Nicht nur in Kiew, auch in Tallinn, Prag und Warschau sind Fragen nach unserer kollektiven Sicherheit mit voller Wucht zurückgekehrt.

Bundeskanzler scholz und Präsident Selensky bei einer Pressekonfrenz.

Bundeskanzler Scholz zu Besuch beim ukrainischen Präsidenten Selensky am 14. Februar Foto: Valentyn Ogirenko/reuters

In der Neuen Nationalgalerie in Berlin werden die Besucher von einer riesigen Leinwand aus dem Jahr 1930 begrüßt. Ein paar Leute sitzen am Tisch in müden Posen, die ihre Ansichten über die düstere Zukunft widerspiegeln. Dieses ergreifende Bild, „Abend über Potsdam“ von Lotte Laserstein zeigt die Ungewissheit über das, was morgen bevorsteht – wie wir heute wissen, war dies damals der unvermeidliche Krieg.

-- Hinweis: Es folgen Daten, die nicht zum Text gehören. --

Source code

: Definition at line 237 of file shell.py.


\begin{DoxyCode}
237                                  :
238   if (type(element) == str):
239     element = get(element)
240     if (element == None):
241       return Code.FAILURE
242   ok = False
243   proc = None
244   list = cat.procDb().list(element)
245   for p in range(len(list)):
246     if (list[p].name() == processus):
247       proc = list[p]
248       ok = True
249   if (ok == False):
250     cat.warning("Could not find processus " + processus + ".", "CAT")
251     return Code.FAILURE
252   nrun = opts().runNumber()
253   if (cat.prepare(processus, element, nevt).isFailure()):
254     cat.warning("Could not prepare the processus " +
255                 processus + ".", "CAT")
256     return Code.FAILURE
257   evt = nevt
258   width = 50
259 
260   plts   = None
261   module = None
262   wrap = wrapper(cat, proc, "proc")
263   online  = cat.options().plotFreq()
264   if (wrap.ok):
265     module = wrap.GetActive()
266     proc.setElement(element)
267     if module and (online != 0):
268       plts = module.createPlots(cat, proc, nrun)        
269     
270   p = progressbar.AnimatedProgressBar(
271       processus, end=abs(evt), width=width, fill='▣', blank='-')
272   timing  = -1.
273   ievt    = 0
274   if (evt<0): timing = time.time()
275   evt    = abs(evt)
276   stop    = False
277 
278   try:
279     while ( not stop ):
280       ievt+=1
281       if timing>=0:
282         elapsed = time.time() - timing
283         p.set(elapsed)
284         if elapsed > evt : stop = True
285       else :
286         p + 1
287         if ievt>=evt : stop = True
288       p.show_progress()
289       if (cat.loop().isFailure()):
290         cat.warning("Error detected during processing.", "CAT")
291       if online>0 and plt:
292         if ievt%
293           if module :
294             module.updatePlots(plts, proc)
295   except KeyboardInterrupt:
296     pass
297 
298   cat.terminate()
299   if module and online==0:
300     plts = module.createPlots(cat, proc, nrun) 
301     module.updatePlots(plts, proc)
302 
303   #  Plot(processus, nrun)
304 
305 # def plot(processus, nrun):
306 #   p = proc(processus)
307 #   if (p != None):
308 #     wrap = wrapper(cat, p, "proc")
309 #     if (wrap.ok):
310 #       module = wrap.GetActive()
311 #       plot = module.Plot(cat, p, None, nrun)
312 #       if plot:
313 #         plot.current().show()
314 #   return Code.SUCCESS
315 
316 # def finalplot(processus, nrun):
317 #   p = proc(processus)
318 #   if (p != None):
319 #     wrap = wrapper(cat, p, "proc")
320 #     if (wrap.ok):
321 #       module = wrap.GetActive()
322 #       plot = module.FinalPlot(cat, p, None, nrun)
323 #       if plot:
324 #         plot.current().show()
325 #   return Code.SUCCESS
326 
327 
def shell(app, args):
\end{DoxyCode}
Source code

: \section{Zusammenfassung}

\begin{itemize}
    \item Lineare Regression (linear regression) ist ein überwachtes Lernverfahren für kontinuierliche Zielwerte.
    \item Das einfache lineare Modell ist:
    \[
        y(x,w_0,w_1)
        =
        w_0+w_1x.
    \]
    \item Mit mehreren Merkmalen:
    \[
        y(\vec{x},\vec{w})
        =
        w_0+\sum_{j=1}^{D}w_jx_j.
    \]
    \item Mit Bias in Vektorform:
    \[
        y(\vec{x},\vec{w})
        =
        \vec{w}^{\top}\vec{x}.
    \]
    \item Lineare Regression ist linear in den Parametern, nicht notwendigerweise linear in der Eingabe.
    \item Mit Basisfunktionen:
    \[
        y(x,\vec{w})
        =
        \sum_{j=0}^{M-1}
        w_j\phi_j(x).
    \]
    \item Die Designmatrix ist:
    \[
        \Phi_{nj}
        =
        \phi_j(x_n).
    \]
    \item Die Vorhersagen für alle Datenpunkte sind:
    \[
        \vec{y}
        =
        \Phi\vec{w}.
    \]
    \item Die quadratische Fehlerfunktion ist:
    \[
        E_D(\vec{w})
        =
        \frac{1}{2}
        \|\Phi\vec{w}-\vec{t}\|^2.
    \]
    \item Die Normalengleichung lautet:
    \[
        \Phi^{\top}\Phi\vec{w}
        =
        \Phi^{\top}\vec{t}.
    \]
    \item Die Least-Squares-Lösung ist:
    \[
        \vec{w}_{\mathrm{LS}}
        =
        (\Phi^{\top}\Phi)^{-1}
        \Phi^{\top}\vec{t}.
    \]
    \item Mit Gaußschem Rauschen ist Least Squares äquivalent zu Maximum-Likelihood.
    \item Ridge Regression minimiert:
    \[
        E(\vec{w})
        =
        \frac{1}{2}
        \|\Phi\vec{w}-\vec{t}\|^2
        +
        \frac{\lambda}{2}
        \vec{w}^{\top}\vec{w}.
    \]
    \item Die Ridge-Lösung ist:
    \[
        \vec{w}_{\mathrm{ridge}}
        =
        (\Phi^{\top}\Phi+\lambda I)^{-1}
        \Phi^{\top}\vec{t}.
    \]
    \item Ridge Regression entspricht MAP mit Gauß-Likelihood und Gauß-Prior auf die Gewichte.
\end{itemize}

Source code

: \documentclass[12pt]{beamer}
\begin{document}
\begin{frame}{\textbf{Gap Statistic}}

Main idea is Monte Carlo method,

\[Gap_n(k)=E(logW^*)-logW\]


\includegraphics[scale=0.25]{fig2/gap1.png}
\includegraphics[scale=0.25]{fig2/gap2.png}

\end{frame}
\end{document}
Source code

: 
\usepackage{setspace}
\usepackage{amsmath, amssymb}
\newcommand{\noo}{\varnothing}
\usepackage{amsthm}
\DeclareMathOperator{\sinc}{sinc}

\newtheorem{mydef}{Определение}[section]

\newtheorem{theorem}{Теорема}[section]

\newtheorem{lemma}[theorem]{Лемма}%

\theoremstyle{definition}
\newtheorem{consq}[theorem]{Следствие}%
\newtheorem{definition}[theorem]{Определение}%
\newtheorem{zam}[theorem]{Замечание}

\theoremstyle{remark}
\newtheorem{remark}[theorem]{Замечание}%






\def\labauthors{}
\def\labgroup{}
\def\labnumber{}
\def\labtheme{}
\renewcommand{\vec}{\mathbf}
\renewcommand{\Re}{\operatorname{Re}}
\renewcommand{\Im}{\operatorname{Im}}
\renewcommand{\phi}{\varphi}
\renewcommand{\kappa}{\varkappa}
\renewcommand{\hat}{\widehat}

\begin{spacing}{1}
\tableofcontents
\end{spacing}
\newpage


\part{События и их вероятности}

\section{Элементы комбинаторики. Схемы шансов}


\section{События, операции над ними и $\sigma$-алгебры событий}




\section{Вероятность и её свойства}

Die Stärke solcher Bilder liegt in ihrer Universalität. Heute herrscht eine ähnliche Atmosphäre in Kiew. Die Bedrohung für Deutschland kam von innen, während die für die Ukraine von außen kommt. Die Ungewissheit über die Zukunft hängt schwer über dem Land.

Vor nicht allzu langer Zeit war das noch ganz anders. Als wir 2014 in Kiew waren, hallte die Erinnerung an die Euromaidan-Proteste nach. Die Atmosphäre in den Gesprächen mit den Ukrainern erinnerte an unser Heimatland Polen in den 1990er Jahren: aufrichtige EU-Begeisterung, keine Zweifel am eingeschlagenen Weg Richtung Westen. Kiew glänzte mit Idealen, die in unserem Land 2014 bereits vom Euroskeptizismus verdorben waren.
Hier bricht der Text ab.